Data entries
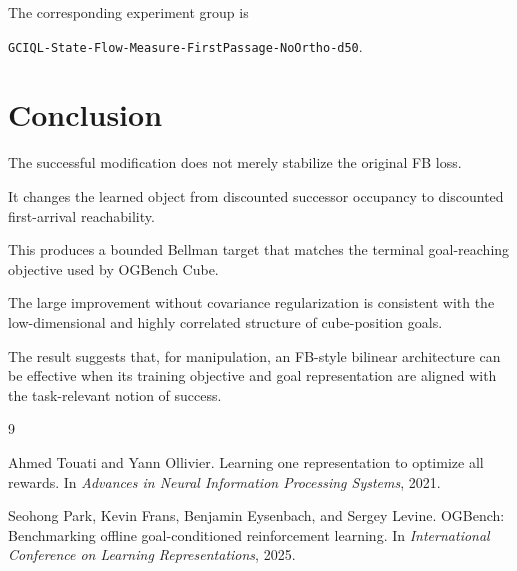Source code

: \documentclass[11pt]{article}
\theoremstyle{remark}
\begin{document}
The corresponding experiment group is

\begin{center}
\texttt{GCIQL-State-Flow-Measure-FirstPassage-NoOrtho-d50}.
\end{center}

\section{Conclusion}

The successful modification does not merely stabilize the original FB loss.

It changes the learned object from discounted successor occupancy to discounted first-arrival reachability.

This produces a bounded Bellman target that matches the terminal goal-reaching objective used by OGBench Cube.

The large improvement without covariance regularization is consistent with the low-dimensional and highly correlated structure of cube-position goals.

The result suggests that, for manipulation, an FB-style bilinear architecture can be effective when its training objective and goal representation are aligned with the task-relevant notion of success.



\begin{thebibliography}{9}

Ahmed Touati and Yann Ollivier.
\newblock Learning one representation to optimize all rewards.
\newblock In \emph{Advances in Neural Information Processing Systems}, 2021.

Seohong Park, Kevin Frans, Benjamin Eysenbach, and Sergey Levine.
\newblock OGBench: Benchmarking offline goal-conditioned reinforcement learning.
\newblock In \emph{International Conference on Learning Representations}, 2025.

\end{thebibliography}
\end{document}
* * *
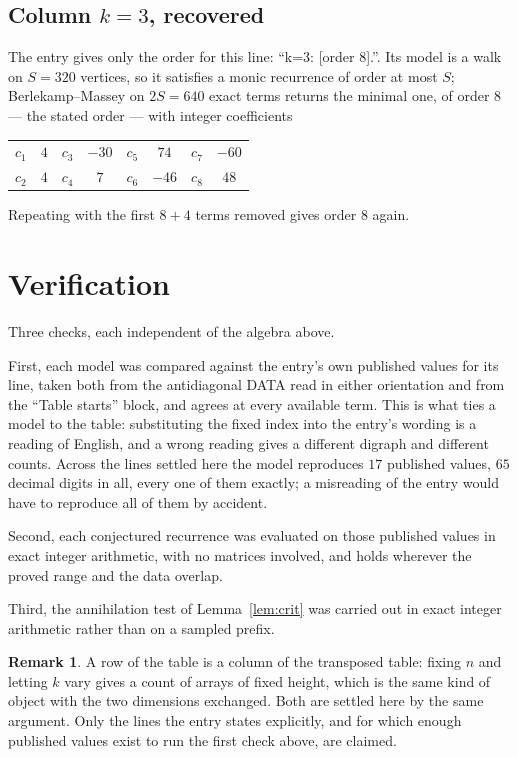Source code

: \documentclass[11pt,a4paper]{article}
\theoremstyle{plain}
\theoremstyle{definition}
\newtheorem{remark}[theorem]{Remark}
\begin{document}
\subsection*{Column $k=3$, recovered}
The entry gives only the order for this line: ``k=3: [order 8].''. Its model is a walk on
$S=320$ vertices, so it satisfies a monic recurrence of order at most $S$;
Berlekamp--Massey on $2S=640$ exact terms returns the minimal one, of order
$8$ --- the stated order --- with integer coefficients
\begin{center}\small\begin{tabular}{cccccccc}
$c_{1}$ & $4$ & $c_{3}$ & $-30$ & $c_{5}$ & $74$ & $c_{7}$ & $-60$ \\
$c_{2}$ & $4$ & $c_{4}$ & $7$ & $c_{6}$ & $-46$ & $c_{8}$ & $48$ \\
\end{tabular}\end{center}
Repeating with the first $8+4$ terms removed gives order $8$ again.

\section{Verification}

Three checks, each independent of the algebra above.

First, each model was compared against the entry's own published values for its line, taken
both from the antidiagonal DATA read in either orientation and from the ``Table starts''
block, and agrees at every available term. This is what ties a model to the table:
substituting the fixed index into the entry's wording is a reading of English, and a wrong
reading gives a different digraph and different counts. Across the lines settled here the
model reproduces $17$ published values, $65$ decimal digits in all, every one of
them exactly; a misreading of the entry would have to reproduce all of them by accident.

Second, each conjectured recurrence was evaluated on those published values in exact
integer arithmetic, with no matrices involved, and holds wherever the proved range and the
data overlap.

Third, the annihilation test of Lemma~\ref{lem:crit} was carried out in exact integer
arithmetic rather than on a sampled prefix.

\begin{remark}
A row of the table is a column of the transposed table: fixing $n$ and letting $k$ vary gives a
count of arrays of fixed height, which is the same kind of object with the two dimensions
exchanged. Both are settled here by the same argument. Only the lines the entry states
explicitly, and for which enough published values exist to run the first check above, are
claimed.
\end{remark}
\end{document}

### WHAT YOU WILL DO
From the records above, pull every line that carries the word "begin".

### OUTPUT FOR THIS EXERCISE
\begin{document}
\begin{center}
\begin{thebibliography}{9}
\begin{document}
\begin{center}\small\begin{tabular}{cccccccc}
\begin{remark}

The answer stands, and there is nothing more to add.